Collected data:
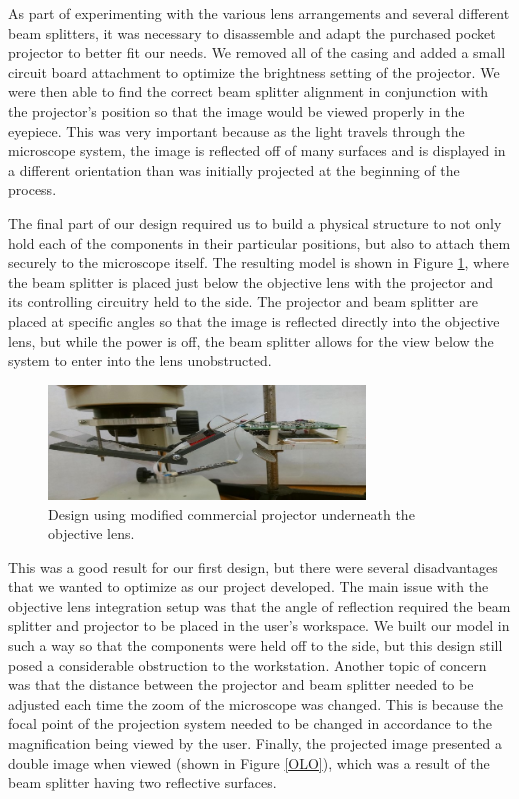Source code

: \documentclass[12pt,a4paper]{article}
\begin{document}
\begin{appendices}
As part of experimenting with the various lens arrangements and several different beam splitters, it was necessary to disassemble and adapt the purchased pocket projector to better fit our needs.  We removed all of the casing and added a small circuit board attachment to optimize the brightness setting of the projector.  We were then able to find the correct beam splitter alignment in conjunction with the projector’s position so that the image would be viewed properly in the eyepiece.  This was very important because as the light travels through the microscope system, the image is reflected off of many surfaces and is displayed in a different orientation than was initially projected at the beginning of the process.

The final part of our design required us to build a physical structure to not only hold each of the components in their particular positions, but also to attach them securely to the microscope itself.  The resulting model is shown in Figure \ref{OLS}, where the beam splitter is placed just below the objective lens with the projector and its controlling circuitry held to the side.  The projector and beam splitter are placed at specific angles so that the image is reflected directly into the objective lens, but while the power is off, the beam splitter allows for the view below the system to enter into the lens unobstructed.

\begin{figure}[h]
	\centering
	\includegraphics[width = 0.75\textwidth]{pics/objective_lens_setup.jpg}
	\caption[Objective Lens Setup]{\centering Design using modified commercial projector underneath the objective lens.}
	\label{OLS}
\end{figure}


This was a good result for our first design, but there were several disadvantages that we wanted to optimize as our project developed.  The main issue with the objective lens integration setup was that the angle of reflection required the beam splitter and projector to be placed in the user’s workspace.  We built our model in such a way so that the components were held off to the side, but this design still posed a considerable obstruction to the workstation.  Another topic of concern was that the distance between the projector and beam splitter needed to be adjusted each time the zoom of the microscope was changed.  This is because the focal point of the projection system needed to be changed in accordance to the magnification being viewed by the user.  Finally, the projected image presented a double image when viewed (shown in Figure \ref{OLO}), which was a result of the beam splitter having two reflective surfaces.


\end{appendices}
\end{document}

--

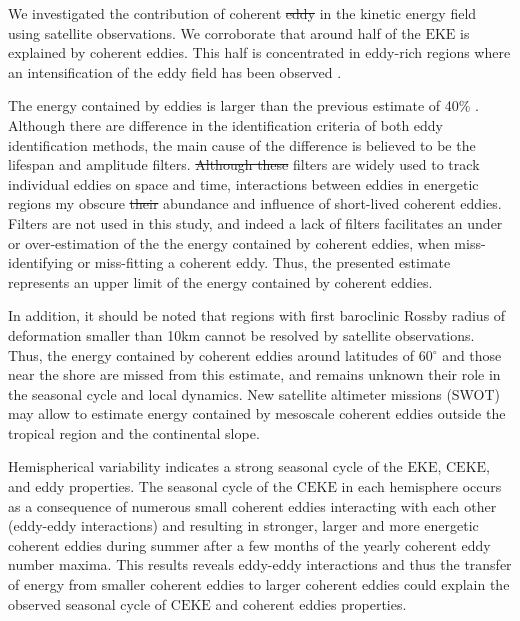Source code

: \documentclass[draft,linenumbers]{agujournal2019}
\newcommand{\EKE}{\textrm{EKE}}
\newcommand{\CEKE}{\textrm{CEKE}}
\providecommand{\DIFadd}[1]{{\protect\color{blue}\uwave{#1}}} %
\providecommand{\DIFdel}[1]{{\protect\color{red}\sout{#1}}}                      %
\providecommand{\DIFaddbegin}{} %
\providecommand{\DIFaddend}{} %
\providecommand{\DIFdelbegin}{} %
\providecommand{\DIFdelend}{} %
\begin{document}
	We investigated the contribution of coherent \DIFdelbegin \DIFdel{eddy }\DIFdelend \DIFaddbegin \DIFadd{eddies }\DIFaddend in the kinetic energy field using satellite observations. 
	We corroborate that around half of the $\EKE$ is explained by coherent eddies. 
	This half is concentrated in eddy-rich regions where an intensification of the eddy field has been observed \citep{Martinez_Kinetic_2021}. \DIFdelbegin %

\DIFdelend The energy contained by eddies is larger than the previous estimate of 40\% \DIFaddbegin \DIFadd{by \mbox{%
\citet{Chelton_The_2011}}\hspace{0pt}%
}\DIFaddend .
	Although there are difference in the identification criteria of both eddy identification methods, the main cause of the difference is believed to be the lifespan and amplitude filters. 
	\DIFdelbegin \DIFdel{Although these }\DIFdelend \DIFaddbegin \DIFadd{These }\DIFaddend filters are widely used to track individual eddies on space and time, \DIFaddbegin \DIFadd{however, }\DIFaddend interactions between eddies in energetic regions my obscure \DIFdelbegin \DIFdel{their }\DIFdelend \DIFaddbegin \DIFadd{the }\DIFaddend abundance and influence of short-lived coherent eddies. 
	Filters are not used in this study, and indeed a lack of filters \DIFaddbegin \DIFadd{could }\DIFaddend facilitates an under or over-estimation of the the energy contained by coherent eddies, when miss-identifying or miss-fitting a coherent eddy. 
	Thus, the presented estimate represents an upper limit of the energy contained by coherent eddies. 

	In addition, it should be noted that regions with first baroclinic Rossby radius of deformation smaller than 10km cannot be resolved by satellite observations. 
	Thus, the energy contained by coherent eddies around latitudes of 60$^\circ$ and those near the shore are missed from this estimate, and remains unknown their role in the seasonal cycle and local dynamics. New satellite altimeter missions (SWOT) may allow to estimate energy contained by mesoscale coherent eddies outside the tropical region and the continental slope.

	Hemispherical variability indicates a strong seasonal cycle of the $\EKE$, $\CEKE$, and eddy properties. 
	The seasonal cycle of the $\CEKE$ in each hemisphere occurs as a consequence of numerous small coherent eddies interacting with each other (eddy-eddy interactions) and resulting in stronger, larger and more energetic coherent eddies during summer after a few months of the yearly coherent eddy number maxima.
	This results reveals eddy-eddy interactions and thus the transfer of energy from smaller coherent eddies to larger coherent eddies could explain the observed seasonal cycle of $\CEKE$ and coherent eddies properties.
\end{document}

==

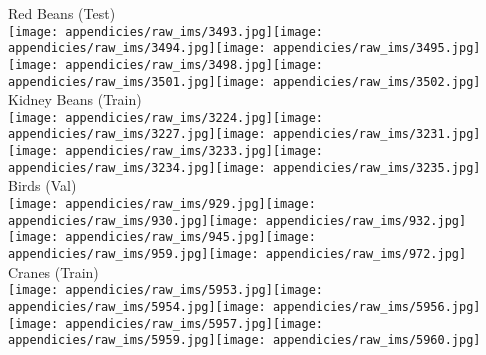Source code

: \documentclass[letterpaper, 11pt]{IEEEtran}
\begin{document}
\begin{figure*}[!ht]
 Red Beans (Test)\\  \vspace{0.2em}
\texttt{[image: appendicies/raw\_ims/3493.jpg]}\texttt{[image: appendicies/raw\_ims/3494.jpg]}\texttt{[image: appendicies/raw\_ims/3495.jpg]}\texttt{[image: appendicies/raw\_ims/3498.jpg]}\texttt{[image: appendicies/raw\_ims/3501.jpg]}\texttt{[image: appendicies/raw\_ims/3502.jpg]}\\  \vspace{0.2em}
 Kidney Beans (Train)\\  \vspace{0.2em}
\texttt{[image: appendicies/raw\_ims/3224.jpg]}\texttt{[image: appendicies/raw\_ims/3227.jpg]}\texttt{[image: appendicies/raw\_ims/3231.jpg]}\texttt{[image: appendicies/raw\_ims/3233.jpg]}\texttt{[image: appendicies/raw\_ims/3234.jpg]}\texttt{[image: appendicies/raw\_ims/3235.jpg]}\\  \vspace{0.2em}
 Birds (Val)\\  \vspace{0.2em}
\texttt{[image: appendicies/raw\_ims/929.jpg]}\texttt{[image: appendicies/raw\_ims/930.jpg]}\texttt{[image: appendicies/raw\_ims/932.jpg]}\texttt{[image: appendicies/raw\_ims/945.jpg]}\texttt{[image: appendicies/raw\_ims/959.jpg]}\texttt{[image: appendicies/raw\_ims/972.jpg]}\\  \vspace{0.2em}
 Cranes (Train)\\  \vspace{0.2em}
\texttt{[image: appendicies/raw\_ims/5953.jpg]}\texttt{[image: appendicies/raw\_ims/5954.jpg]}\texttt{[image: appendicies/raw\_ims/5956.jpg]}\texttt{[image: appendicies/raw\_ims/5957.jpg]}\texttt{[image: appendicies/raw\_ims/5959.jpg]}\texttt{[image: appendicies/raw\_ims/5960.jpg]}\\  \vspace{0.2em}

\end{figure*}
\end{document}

● WORK TO COMPLETE: Scan the data above for the word "providecommand". Copy every line in which it is found.

● ANSWER TO THE EXERCISE:
\providecommand{\DIFadd}[1]{{\protect\color{blue}\uwave{#1}}} %
\providecommand{\DIFdel}[1]{{\protect\color{red}\sout{#1}}}                      %
\providecommand{\DIFaddbegin}{} %
\providecommand{\DIFaddend}{} %
\providecommand{\DIFdelbegin}{} %
\providecommand{\DIFdelend}{} %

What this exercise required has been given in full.